▶ THE PROBLEM
From the entries below, please gather each line containing the string "with".

..............................

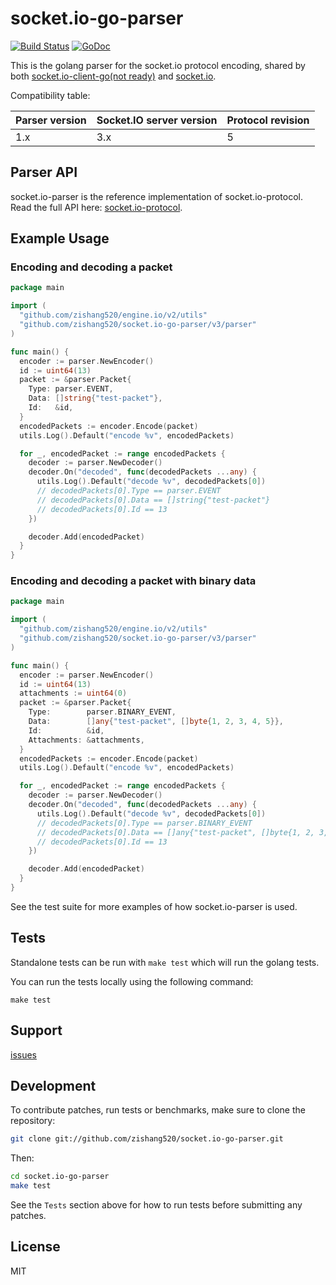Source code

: 
# socket.io-go-parser

[![Build Status](https://github.com/zishang520/socket.io-go-parser/workflows/Go/badge.svg?branch=main)](https://github.com/zishang520/socket.io-go-parser/actions)
[![GoDoc](https://pkg.go.dev/badge/github.com/zishang520/socket.io-go-parser/v3?utm_source=godoc)](https://pkg.go.dev/github.com/zishang520/socket.io-go-parser/v3)

This is the golang parser for the socket.io protocol encoding,
shared by both
[socket.io-client-go(not ready)](https://github.com/zishang520/socket.io-client-go) and
[socket.io](https://github.com/zishang520/socket.io).

Compatibility table:

| Parser version | Socket.IO server version | Protocol revision |
|----------------| ------------------------ | ----------------- |
| 1.x            | 3.x                      | 5                 |


## Parser API

  socket.io-parser is the reference implementation of socket.io-protocol. Read
  the full API here:
  [socket.io-protocol](https://github.com/socketio/socket.io-protocol).

## Example Usage

### Encoding and decoding a packet

```go
package main

import (
  "github.com/zishang520/engine.io/v2/utils"
  "github.com/zishang520/socket.io-go-parser/v3/parser"
)

func main() {
  encoder := parser.NewEncoder()
  id := uint64(13)
  packet := &parser.Packet{
    Type: parser.EVENT,
    Data: []string{"test-packet"},
    Id:   &id,
  }
  encodedPackets := encoder.Encode(packet)
  utils.Log().Default("encode %v", encodedPackets)

  for _, encodedPacket := range encodedPackets {
    decoder := parser.NewDecoder()
    decoder.On("decoded", func(decodedPackets ...any) {
      utils.Log().Default("decode %v", decodedPackets[0])
      // decodedPackets[0].Type == parser.EVENT
      // decodedPackets[0].Data == []string{"test-packet"}
      // decodedPackets[0].Id == 13
    })

    decoder.Add(encodedPacket)
  }
}

```

### Encoding and decoding a packet with binary data

```go
package main

import (
  "github.com/zishang520/engine.io/v2/utils"
  "github.com/zishang520/socket.io-go-parser/v3/parser"
)

func main() {
  encoder := parser.NewEncoder()
  id := uint64(13)
  attachments := uint64(0)
  packet := &parser.Packet{
    Type:        parser.BINARY_EVENT,
    Data:        []any{"test-packet", []byte{1, 2, 3, 4, 5}},
    Id:          &id,
    Attachments: &attachments,
  }
  encodedPackets := encoder.Encode(packet)
  utils.Log().Default("encode %v", encodedPackets)

  for _, encodedPacket := range encodedPackets {
    decoder := parser.NewDecoder()
    decoder.On("decoded", func(decodedPackets ...any) {
      utils.Log().Default("decode %v", decodedPackets[0])
      // decodedPackets[0].Type == parser.BINARY_EVENT
      // decodedPackets[0].Data == []any{"test-packet", []byte{1, 2, 3, 4, 5}}
      // decodedPackets[0].Id == 13
    })

    decoder.Add(encodedPacket)
  }
}
```
See the test suite for more examples of how socket.io-parser is used.

## Tests

Standalone tests can be run with `make test` which will run the golang tests.

You can run the tests locally using the following command:

```
make test
```

## Support

[issues](https://github.com/zishang520/socket.io-go-parser/issues)

## Development

To contribute patches, run tests or benchmarks, make sure to clone the
repository:

```bash
git clone git://github.com/zishang520/socket.io-go-parser.git
```

Then:

```bash
cd socket.io-go-parser
make test
```

See the `Tests` section above for how to run tests before submitting any patches.

## License

MIT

..............................

▶ REPLY TO THE TASK
### Encoding and decoding a packet with binary data
Standalone tests can be run with `make test` which will run the golang tests.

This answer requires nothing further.